Apple insists on app store guidelines

In doing so, Apple has its self-imposed app store guidelines behind it. They do not allow apps to be sold, which in turn are app stores. And as such, Apple classifies the gaming platforms of the various providers. They offer direct access to a growing number of games, which in turn would then no longer go through the app store’s review process individually.

That is exactly the crux of the matter. Apple sees the security of its customers at risk if they can no longer rely on the fact that every app that can be installed on the iPhone or iPad has also gone through the app store’s review process. On a positive note, these strict guidelines have in fact ensured that there were practically no malware scandals in the app store over the past 13 years. Google’s Play Store wrote completely different stories  .

Apple also claims that these guidelines would be applied equally to everyone and would be enforced without exception. Microsoft does not want to accept that. The company, which was otherwise rather cautious in dealing with the competition, felt compelled to submit an official statement on the exclusion from the app store.

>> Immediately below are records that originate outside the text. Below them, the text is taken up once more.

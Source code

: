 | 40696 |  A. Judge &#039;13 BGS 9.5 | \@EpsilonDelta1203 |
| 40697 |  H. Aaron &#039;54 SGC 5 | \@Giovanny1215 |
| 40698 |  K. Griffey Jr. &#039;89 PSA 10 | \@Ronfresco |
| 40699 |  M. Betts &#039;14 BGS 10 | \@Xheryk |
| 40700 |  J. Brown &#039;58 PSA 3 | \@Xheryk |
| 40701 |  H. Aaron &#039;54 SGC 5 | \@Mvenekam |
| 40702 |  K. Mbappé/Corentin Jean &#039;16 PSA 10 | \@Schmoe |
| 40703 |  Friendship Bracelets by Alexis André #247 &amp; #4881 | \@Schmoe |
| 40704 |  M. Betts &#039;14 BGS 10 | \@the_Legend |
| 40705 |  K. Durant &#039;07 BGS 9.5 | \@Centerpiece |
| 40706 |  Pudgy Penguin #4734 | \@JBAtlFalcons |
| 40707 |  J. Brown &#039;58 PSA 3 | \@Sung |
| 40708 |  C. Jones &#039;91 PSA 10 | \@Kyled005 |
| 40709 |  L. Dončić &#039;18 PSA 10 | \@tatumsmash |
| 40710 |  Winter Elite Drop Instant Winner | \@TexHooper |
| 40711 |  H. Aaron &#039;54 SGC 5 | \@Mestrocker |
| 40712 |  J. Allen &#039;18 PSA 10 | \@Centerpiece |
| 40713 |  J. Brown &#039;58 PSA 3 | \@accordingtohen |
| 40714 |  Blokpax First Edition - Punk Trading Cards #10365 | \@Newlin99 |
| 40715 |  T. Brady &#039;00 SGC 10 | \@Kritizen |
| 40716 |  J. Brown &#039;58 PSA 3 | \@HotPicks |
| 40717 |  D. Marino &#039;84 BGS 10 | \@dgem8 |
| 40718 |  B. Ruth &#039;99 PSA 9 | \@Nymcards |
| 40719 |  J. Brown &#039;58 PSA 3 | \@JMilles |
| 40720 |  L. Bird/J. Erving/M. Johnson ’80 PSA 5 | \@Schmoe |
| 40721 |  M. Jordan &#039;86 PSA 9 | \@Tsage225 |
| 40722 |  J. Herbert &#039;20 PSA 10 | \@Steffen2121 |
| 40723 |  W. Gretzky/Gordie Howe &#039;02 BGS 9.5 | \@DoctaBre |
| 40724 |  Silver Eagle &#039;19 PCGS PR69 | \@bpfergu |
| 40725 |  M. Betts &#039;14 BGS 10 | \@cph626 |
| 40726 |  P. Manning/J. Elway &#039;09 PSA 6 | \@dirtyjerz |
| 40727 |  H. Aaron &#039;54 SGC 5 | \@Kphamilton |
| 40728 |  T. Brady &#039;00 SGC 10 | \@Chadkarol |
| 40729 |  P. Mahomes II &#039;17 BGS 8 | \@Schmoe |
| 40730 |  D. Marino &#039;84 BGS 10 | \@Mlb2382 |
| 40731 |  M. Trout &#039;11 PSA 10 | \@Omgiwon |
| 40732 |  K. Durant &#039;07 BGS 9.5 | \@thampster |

Microsoft questions the meaning of the guidelines

The test phase of the xCloud preview app for iOS has expired, according to the company. Unfortunately, there is no further perspective that would allow the xCloud platform for iPhone users to go into regular operation via the Apple App Store. Apple is the only platform provider to refuse to allow its customers cloud gaming and gaming subscriptions such as the Xbox Game Pass. Apple rated gaming apps consistently differently than other apps with interactive content.

For example, all games that would be offered within the Xbox Game Pass have been checked by independent bodies under various aspects, such as the protection of minors. Microsoft wants to imply that a further examination by the Apple review team is unnecessary.

Despite initially lacking perspective, Microsoft wants to continue trying to find a way to make its own gaming platform accessible to iOS users. After all, the customer must be at the center of all considerations. We know from users that they do not want to make their gaming habits dependent on certain devices.

Microsoft’s relatively clear reaction, which  The Verge has received in  writing, shows the economic importance the issue has for the company. After all, mobile games are considered the most profitable app category of all and are likely to make up a significant part of the 15 billion US dollars that Apple’s app store generated in sales last year. Also painful is the fact that Apple itself  operates a gaming platform for iPhones and iPads with the Arcade service  , while the company practically completely rules out competition with reference to app store rules.

App store rules are legally checked

In addition to Microsoft’s xCloud, Google’s Stadia and Facebook Gaming are also affected. Not least in view of the cumulative influence of these three big tech companies, it is questionable how long Apple will get away with referring to self-imposed rules.

On June 17, 2020, the EU Commission decided to initiate two independent antitrust proceedings. EU competition commissioner Margrethe Vestager now wants to check whether the app store regulation is compatible with European antitrust law. A second procedure is to check whether Apple is also violating European competition law with its restrictive requirements for mobile payments.

This is Microsoft’s Project xCloud

Project xCloud is a cloud gaming service that is   technically very similar to Google’s Stadia . The games are run on servers and the user’s device acts as a kind of monitor with remote control. The transmission of moving images can generate large amounts of data, which is why a good quality Internet connection is necessary.

The xCloud library includes over 50 games, including Microsoft flagships such as Gears of War 5 or Forza Horizon 4 as well as third-party titles such as Madden 20 or Civilization 6. A Microsoft account and an Android device are required for use. A version for Windows is being worked on.